Leia a íntegra da carta de Nise Yamaguchi, divulgada neste domingo (20):

“São notórios e de conhecimento nacional o desrespeito e a humilhação por mim sofridos durante o depoimento prestado à CPI da pandemia no Senado Federal no dia 1º de junho de 2021.Médica há mais de quatro décadas, nunca imaginei passar por situação parecida. É triste perceber que, na Casa do Povo Brasileiro, mesmo após décadas de evolução, ainda se perpetuem comportamentos misóginos.

Por diversas vezes, tive minhas falas e raciocínios interrompidos. Ignoraram meus argumentos e atribuíram a mim palavras que não pronunciei. Não foi por falta de conhecimento que deixei de reagir, mas, sim, por educação. Não iria alterar a minha essência para atender a nítidos interesses políticos.

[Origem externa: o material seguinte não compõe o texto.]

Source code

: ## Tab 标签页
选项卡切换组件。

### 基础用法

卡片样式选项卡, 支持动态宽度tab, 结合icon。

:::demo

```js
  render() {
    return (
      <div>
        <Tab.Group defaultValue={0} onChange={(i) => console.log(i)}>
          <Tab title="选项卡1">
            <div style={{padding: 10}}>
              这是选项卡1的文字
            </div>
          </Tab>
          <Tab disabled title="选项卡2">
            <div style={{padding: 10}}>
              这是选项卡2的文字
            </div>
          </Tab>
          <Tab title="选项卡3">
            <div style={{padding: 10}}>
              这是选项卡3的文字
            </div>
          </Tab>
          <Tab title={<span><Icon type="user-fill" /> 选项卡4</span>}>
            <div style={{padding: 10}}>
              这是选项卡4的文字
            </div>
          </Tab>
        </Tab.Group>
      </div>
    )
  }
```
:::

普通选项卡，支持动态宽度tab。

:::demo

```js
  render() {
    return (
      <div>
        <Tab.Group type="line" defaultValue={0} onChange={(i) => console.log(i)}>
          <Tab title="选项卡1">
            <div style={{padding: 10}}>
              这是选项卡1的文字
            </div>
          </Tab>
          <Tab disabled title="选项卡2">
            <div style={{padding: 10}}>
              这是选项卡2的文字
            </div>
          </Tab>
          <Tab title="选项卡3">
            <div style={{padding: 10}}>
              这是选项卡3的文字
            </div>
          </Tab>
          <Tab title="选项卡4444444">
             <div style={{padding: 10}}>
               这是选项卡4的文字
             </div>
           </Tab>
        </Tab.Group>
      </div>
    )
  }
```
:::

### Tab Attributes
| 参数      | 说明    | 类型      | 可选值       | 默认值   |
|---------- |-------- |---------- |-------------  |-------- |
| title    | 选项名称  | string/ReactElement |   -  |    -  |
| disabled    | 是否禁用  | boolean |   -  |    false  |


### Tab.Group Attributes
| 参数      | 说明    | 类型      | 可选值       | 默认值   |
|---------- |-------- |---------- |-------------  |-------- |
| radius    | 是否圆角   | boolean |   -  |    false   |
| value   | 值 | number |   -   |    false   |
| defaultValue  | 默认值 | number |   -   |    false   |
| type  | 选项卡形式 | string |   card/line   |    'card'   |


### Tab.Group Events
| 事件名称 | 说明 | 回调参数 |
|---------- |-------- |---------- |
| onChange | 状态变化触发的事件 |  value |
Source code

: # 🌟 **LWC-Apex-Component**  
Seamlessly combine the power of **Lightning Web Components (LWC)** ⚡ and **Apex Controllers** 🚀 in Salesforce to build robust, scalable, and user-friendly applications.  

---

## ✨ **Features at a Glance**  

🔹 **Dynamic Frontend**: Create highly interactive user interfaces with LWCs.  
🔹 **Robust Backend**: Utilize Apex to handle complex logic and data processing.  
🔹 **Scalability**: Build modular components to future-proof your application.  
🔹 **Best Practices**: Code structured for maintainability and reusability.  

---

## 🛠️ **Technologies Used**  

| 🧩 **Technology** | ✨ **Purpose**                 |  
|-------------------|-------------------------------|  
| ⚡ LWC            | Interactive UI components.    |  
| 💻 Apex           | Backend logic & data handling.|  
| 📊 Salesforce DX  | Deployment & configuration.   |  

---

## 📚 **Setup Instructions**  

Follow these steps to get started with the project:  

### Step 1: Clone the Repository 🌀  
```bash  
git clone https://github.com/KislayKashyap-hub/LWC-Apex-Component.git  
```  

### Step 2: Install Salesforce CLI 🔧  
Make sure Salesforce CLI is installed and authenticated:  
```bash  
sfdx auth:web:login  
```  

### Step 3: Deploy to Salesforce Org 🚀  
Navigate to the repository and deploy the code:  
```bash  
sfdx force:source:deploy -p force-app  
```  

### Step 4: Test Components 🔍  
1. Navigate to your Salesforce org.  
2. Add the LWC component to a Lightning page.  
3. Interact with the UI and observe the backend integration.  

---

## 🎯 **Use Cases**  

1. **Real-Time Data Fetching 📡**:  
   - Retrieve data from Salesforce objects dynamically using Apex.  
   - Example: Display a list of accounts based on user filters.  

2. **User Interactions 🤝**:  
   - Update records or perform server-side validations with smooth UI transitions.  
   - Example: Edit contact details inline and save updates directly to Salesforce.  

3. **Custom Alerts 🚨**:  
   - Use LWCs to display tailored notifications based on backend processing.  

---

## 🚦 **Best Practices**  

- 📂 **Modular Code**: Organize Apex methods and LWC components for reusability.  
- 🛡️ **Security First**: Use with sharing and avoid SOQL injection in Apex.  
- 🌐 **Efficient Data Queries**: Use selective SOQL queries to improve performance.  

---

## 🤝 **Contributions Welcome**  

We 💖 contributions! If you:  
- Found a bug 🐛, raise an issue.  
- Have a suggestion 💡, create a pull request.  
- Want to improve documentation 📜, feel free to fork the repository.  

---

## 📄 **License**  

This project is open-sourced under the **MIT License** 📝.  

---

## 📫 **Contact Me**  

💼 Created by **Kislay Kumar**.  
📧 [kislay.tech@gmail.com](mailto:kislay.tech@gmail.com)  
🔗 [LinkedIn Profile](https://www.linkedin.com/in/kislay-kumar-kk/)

A partir daquele momento, passei a ser extremamente vilipendiada nas redes sociais com agressões em tons ameaçadores, o que é muito preocupante para um estado democrático.

Não faço parte de nenhum partido político. Atuei nos últimos cinco governos como colaboradora eventual, pelo bem da saúde do Brasil e do mundo, sendo que entre 2007 e 2011, participei oficialmente do gabinete do Ministério da Saúde. Meus principais trabalhos foram em ações de controle do tabaco, tratamento personalizado e de precisão do câncer, dentre outros afazeres de compliance e governança.

Agradeço o apoio do Conselho Federal de Medicina, do Conselho Regional de Medicina do Distrito Federal e às inúmeras manifestações de apoio de entidades de classe e de apoio à mulher e ao idoso. Atendo os meus queridos pacientes em Brasília e em São Paulo e deles, de suas famílias e dos colegas, tenho recebido um reconfortante apoio.

Na qualidade de mulher e de idosa, optei por entrar com uma ação judicial contra os senadores Omar Aziz e Otto Alencar, como uma medida para restaurar minha integridade e a de diversos outros médicos brasileiros, os quais também foram afetados com os discursos proferidos pelos parlamentares naquele dia.

Todos os valores ganhos com a causa serão revertidos a hospitais que tratem de crianças com câncer.”